Assessing the cyclic variability of combustion and NO emissions in hydrogen-methane fueled HSSI engine via quasi-dimensional modeling under the influence of flame-kernel turbulence and equivalence ratio variation mechanisms

This paper assesses the cyclic variability (cycle-by-cycle variations (CCV)) of combustion, performance and nitric oxide (NO) emissions in high-speed (HS), spark-ignition (SI) engine fueled with hydrogen-enriched methane (CH4), for which experimental data are available.
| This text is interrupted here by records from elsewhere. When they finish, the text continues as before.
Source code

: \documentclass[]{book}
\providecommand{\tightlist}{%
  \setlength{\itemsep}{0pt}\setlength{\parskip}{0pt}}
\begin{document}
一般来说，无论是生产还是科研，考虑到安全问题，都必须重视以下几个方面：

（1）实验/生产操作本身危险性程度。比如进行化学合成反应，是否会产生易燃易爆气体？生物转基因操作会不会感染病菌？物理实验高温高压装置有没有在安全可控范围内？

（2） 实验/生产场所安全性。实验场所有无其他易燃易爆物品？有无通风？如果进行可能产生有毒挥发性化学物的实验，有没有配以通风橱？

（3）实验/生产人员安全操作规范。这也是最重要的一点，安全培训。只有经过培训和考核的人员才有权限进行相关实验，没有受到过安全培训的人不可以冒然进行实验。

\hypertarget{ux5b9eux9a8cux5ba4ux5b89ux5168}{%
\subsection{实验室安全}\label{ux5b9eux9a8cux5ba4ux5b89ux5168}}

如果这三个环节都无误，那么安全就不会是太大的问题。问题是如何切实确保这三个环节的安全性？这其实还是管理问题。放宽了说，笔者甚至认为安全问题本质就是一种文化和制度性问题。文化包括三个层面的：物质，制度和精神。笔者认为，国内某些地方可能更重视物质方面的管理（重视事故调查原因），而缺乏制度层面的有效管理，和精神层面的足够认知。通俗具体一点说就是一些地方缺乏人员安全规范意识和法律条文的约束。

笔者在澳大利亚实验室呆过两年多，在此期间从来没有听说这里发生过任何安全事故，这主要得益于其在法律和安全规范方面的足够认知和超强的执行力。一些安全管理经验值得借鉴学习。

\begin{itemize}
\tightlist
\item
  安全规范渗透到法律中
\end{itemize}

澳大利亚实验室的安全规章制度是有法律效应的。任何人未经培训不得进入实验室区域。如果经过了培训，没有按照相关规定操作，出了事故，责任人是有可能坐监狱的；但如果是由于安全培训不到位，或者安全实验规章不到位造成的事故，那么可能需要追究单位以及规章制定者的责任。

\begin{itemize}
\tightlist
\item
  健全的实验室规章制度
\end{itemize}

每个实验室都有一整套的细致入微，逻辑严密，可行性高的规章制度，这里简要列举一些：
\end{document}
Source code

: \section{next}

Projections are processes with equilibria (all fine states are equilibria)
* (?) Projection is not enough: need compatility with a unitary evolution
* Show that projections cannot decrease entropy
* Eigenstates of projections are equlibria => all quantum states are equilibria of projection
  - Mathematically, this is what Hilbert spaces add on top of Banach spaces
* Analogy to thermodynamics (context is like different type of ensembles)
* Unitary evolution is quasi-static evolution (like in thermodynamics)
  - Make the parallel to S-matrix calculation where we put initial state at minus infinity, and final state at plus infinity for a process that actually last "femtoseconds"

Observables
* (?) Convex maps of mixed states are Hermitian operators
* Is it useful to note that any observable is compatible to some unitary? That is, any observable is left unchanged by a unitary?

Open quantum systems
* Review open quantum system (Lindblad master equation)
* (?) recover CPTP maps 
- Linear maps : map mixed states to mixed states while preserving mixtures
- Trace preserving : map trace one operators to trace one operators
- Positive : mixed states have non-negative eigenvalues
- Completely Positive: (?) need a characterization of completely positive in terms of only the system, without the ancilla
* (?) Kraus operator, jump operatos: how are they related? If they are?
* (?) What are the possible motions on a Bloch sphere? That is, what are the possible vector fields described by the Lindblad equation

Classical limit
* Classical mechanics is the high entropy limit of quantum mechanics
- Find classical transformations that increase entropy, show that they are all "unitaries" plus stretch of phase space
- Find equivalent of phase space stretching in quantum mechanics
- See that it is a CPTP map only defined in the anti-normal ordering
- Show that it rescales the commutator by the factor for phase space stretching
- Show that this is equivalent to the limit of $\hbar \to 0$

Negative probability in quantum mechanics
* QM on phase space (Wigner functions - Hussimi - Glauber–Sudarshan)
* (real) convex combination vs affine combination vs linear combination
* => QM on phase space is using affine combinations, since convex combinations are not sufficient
Thus, in-house, two-zone, quasi-dimensional turbulent combustion model is used that closely trails the flame-front movement, which was validated before regarding performance, emissions, exergy, and CCV for gasoline- or methane-run HSSI engines. It is enhanced herein to study CCV of performance, combustion, and NO emissions, with engine fueled by various hydrogen-methane blends (up to 50 % by vol. hydrogen) and equivalence ratios (EQR). Hence, the influence of flame-kernel turbulence and EQR variation mechanisms on CCV attributes is considered and assessed. The numerical results are compared with measured data of cylinder pressure, indicated mean effective pressure (IMEP), and NO emissions at ‘steady’ conditions, and further for validation against available experimental CCV results for IMEP at all operating conditions. That CCV analysis is extended to peak pressure, IMEP, and NO emissions using coefficients of variation (COV), frequency distributions, and pertinent diagrams illuminating their cycle-by-cycle variations. The CCV variations decrease with hydrogen content in the blend whereas they increase with the mixture leanness delineating the relative merits of the two mechanisms.